> _TASK INPUT_
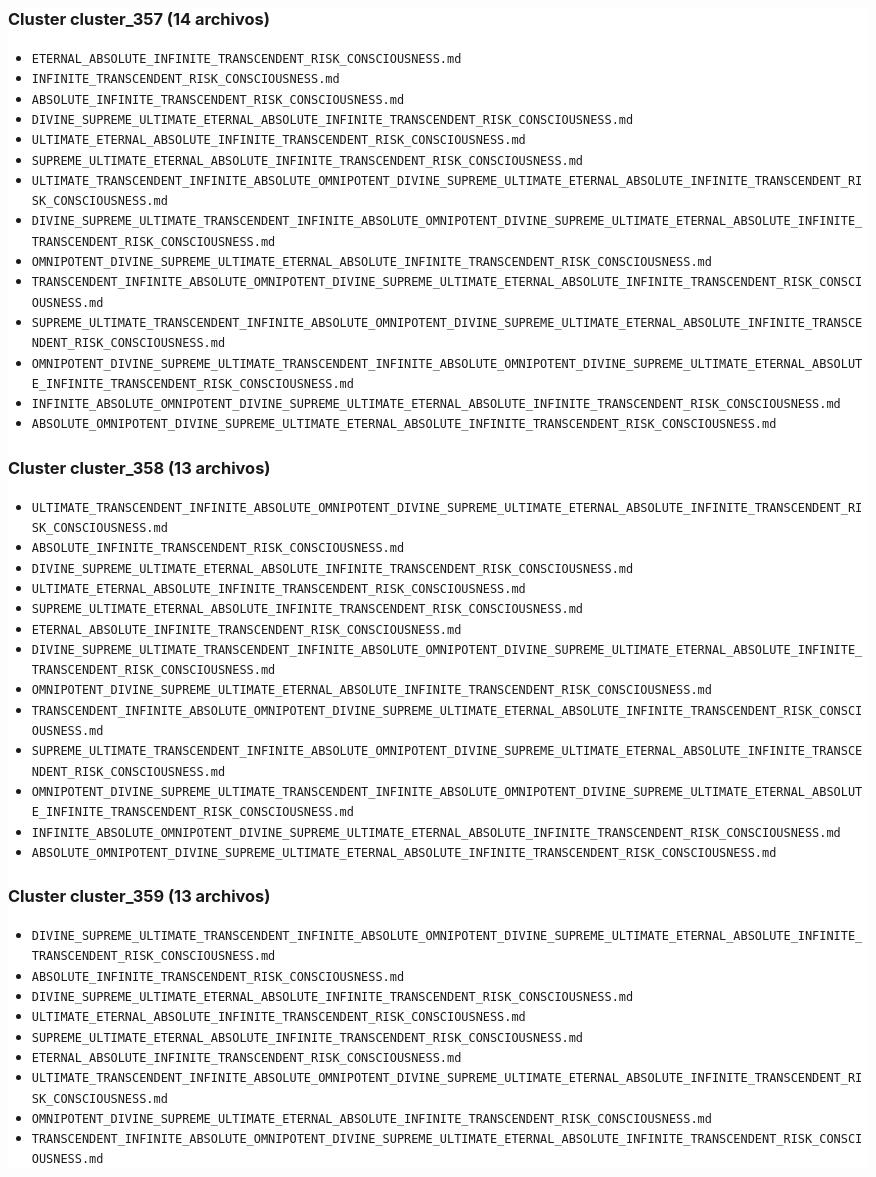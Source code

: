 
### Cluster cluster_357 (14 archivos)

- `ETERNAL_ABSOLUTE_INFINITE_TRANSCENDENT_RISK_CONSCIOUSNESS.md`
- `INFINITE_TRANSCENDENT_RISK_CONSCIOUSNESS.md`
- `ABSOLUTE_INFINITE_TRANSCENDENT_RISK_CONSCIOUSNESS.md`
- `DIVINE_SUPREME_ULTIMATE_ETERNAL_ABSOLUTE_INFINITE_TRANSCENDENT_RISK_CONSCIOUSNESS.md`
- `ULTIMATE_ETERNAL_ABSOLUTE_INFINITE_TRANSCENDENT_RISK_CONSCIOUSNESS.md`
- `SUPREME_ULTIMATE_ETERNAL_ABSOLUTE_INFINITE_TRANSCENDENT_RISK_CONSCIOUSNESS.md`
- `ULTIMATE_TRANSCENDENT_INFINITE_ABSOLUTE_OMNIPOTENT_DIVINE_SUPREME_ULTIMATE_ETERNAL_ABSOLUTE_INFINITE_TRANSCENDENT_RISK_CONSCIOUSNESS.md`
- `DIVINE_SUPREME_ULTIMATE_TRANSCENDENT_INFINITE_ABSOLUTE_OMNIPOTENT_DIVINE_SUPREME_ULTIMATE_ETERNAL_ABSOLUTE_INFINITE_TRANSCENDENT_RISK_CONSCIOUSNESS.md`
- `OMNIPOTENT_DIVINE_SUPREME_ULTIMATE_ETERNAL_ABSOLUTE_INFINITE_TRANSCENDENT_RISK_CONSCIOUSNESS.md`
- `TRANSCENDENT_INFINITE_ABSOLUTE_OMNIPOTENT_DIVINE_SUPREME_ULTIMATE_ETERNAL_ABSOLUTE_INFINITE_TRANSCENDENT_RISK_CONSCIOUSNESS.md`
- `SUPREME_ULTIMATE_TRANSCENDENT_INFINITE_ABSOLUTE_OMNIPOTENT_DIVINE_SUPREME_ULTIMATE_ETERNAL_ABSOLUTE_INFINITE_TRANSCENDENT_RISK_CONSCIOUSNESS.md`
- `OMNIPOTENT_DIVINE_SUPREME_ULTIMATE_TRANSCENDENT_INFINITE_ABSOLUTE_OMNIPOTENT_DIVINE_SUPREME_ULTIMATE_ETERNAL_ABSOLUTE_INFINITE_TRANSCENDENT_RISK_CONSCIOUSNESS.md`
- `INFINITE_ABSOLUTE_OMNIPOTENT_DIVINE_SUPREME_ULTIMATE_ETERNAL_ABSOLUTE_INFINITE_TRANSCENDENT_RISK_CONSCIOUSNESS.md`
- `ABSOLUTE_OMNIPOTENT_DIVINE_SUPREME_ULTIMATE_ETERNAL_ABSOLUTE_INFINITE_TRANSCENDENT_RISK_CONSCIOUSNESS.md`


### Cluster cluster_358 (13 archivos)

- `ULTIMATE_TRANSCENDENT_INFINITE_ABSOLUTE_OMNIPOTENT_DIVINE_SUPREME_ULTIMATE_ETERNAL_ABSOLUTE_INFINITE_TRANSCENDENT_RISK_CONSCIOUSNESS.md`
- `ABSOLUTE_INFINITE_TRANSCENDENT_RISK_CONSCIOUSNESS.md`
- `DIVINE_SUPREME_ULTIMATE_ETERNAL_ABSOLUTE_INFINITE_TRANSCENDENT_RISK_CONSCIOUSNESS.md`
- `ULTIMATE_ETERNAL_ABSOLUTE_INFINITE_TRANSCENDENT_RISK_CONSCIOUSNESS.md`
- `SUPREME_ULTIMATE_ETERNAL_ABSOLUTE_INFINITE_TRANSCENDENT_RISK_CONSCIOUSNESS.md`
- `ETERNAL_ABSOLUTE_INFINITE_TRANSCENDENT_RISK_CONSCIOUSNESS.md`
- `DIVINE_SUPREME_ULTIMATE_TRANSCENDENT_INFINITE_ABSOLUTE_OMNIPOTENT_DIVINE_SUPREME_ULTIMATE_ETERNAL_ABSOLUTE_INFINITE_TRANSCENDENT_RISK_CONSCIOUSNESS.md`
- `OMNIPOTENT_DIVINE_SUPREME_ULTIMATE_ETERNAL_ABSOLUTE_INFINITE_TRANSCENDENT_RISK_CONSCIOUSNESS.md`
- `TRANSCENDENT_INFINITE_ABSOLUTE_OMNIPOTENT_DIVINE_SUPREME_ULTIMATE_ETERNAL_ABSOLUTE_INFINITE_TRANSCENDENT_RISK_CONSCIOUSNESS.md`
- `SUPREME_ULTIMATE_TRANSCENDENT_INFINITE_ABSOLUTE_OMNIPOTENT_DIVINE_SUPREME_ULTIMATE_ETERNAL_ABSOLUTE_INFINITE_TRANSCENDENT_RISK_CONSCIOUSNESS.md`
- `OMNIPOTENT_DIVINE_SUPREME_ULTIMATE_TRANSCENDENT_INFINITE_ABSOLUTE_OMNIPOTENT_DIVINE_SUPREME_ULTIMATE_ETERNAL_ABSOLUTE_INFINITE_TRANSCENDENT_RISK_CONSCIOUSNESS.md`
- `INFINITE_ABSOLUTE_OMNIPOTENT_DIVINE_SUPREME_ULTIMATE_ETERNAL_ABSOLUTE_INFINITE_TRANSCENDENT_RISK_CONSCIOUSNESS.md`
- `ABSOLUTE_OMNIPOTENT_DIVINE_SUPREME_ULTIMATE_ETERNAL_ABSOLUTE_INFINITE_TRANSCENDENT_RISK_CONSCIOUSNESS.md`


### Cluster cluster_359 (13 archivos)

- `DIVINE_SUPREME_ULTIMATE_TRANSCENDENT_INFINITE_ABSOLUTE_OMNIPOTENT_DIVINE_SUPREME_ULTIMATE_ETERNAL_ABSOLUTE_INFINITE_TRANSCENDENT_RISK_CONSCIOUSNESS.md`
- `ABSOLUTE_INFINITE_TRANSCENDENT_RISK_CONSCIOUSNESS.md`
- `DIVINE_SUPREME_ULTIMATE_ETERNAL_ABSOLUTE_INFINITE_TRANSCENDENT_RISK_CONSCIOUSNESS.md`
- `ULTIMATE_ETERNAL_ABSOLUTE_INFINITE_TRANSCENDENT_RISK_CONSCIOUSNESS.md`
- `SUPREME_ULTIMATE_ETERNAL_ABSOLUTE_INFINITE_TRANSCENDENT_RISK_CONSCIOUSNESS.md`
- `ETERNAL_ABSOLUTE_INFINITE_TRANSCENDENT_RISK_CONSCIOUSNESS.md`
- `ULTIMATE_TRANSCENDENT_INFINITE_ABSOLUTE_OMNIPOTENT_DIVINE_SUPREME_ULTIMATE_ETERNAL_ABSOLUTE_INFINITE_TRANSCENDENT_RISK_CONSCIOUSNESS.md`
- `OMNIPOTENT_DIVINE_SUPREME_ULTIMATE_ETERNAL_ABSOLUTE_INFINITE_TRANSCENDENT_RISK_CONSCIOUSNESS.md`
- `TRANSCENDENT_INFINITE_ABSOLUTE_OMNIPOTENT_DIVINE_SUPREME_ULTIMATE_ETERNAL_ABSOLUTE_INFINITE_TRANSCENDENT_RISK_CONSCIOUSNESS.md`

==

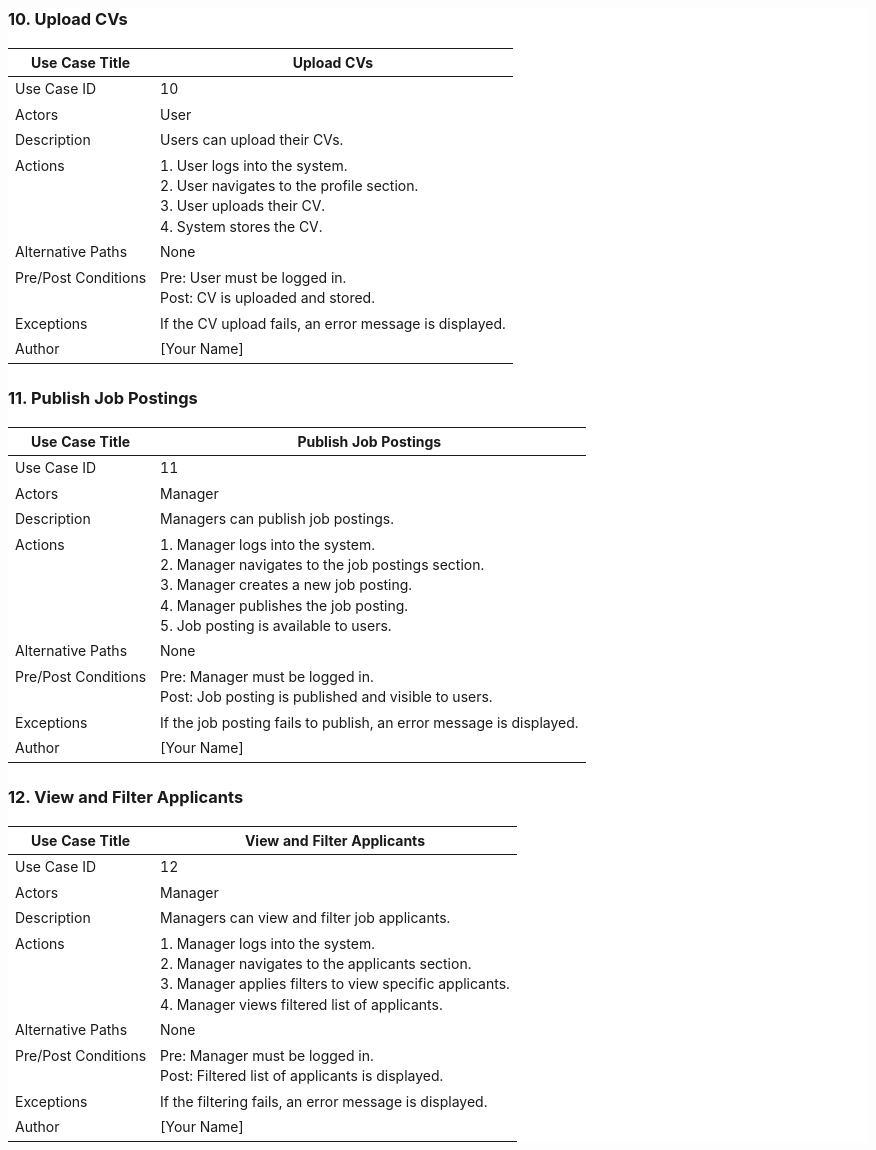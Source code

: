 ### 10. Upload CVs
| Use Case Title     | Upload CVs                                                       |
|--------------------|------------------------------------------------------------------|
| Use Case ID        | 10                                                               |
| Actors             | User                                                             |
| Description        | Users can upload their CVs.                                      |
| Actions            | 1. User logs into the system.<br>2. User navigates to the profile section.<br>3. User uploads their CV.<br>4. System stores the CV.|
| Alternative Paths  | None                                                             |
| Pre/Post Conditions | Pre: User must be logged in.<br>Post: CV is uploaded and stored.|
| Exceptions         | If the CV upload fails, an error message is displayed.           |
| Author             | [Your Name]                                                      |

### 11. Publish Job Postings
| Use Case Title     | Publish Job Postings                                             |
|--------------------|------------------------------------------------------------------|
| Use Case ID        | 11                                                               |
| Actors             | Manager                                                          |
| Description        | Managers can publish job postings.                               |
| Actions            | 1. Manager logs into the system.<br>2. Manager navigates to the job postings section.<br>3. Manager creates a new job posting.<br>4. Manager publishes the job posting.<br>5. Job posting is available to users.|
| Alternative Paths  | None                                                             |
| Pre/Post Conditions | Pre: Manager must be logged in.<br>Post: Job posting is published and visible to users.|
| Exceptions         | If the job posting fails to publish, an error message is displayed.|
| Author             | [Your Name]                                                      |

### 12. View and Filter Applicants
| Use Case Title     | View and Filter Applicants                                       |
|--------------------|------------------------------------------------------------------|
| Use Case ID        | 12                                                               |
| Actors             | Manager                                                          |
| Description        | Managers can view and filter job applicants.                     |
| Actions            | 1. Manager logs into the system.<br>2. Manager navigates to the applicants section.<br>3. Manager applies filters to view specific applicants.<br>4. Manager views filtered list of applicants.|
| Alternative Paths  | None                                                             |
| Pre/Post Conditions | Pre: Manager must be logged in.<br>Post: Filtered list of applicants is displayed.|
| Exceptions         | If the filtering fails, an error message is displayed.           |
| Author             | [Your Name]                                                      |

> _WHAT YOU ARE ASKED TO DO_
Lines holding the word "Conditions" are the answer; copy every one from the records above.

> _ANSWER AREA_
| Pre/Post Conditions | Pre: User must be logged in.<br>Post: CV is uploaded and stored.|
| Pre/Post Conditions | Pre: Manager must be logged in.<br>Post: Job posting is published and visible to users.|
| Pre/Post Conditions | Pre: Manager must be logged in.<br>Post: Filtered list of applicants is displayed.|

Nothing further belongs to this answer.